The number of privately-owned housing units authorized by building permits dropped 6.1 percent from May to June and fell 6.6 percent year-over-year, according to the latest data from the U.S. Census Bureau and U.S. Department of Housing and Urban Development, released Wednesday.
Despite both the monthly and annual decline numbers coming in at above 6 percent, single-family authorizations were only down 0.4 percent month-over-month, meaning most of the issues were in the multifamily sector.
“Restrictive and costly regulations, rising construction costs and an ongoing labor shortage in the construction industry continue to put pressure on builders,” Odeta Kushi, the deputy chief economist at First American, said in a statement. “If these supply headwinds persist, buyers looking for homes may be facing a tighter market in the second half of the year.”

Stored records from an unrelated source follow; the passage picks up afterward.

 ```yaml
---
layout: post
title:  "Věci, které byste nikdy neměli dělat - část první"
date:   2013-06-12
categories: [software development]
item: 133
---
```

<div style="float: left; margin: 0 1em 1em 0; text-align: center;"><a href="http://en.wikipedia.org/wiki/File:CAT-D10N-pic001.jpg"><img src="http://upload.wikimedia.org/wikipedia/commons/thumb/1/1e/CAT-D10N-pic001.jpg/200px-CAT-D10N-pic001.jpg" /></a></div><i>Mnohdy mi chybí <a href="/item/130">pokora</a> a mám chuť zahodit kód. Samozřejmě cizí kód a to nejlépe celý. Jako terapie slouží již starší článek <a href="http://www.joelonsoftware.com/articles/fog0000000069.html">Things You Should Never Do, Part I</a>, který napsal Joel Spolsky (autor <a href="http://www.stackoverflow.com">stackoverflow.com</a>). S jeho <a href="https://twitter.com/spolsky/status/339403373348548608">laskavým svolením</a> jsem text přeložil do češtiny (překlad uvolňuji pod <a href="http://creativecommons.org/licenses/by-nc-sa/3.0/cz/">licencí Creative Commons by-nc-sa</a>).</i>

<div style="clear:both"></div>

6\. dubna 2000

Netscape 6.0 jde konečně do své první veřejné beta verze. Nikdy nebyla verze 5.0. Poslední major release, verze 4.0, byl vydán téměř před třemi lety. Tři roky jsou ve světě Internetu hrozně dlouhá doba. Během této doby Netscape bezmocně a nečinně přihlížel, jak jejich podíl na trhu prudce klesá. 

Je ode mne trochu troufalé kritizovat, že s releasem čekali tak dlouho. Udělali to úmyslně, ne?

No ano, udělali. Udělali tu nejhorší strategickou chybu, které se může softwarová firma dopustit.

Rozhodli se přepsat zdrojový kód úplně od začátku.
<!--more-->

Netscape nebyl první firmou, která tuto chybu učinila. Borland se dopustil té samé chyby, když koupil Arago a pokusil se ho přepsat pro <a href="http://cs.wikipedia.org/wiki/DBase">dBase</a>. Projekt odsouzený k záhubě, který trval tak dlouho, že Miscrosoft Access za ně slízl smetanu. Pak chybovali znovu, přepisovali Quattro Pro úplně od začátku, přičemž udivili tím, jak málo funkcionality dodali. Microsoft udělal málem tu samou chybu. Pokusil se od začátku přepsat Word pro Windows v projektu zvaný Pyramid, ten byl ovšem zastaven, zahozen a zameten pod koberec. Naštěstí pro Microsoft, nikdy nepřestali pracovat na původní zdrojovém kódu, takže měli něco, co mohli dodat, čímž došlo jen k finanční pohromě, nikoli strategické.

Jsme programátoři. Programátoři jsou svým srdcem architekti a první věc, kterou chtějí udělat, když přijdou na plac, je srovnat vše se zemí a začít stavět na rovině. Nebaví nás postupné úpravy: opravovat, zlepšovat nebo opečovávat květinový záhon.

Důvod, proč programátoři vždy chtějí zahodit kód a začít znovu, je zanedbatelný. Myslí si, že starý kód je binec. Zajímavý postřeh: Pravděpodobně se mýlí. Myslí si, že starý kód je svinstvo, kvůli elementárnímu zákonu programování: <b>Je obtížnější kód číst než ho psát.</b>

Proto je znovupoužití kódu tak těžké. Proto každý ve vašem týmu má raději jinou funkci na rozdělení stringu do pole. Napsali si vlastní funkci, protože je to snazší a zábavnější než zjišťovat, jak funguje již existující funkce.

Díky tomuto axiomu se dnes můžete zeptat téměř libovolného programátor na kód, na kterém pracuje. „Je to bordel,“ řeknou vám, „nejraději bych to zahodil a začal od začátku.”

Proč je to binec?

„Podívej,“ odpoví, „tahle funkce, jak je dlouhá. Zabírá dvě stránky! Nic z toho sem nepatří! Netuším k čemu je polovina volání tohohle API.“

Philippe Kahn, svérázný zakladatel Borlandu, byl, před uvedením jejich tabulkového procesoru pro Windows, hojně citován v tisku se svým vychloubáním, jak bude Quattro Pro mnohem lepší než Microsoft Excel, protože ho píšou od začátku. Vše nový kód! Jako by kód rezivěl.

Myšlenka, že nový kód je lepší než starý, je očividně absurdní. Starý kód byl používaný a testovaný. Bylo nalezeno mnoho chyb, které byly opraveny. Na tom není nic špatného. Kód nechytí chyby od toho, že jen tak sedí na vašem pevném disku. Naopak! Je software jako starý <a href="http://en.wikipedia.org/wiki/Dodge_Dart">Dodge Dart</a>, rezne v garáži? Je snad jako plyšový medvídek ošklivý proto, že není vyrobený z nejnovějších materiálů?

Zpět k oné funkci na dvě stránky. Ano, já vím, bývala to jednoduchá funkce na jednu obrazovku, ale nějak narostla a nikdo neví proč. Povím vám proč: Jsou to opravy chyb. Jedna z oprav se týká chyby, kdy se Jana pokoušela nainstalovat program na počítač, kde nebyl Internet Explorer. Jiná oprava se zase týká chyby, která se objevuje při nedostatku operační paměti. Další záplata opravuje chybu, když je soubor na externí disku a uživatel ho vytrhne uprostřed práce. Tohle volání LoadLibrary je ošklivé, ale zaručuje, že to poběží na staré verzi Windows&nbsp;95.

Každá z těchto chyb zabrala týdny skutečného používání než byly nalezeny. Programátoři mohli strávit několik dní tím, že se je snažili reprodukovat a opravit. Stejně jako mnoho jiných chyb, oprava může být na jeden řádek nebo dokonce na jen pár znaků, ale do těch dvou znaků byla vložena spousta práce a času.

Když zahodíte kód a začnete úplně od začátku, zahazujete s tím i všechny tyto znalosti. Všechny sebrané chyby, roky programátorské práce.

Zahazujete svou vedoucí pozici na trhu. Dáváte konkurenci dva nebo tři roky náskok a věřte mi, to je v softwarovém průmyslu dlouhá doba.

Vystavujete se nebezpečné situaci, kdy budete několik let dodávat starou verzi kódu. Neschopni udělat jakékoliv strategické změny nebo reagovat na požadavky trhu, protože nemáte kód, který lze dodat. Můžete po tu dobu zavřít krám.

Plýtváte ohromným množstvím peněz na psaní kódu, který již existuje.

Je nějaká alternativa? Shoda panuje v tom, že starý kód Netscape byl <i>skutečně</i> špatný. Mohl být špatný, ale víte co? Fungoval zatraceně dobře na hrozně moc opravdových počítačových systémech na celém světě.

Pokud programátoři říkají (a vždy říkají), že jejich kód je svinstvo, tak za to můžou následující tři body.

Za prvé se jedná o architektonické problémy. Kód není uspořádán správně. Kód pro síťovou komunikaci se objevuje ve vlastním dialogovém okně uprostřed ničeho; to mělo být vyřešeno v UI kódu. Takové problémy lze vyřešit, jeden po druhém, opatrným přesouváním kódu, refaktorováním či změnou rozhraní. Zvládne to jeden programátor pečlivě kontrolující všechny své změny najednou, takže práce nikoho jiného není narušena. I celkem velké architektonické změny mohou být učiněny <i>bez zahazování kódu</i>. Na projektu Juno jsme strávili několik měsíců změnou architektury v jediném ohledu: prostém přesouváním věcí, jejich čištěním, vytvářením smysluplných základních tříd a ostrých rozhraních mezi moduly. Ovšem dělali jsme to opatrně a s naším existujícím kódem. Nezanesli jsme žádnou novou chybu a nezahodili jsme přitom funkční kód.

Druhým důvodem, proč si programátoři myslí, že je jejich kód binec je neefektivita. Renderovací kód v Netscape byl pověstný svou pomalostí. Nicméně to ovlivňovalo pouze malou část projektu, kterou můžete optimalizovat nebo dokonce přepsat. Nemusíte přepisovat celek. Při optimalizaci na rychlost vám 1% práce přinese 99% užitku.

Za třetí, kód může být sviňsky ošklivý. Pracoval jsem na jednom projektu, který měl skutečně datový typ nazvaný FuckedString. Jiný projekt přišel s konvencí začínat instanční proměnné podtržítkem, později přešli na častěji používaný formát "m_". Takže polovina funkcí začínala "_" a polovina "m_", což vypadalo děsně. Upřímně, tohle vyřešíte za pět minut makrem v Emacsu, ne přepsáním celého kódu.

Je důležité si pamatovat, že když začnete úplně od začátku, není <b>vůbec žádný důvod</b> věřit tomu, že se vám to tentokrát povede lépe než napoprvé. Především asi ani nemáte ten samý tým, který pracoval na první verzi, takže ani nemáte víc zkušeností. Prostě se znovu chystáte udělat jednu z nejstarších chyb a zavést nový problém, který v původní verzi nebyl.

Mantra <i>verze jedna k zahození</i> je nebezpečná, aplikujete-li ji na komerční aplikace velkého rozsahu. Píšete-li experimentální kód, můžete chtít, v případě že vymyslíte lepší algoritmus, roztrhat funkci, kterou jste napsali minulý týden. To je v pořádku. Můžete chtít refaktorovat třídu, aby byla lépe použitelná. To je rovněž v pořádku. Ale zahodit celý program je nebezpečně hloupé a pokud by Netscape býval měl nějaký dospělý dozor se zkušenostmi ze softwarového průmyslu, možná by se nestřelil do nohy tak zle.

Permits, a leading indicator of future housing starts, fell nearly 7% YoY. But one month does not make a trend- permits have been steadily increasing since Feb & increasing builder confidence in July suggests they may pick back up. #RealEstate #HousingStarts
— Odeta Kushi (@odetakushi) July 17, 2019
Privately-owned housing starts are down 0.9 percent month-over-month and up 6.2 percent year-over-year. Single-family housing starts are up 3.5 percent month-over-month.
Privately-owned housing completions also saw declines, falling 4.8 percent month-over-month and 3.7 percent year-over-year. Single-family housing completions dropped 1.8 percent month-over-month.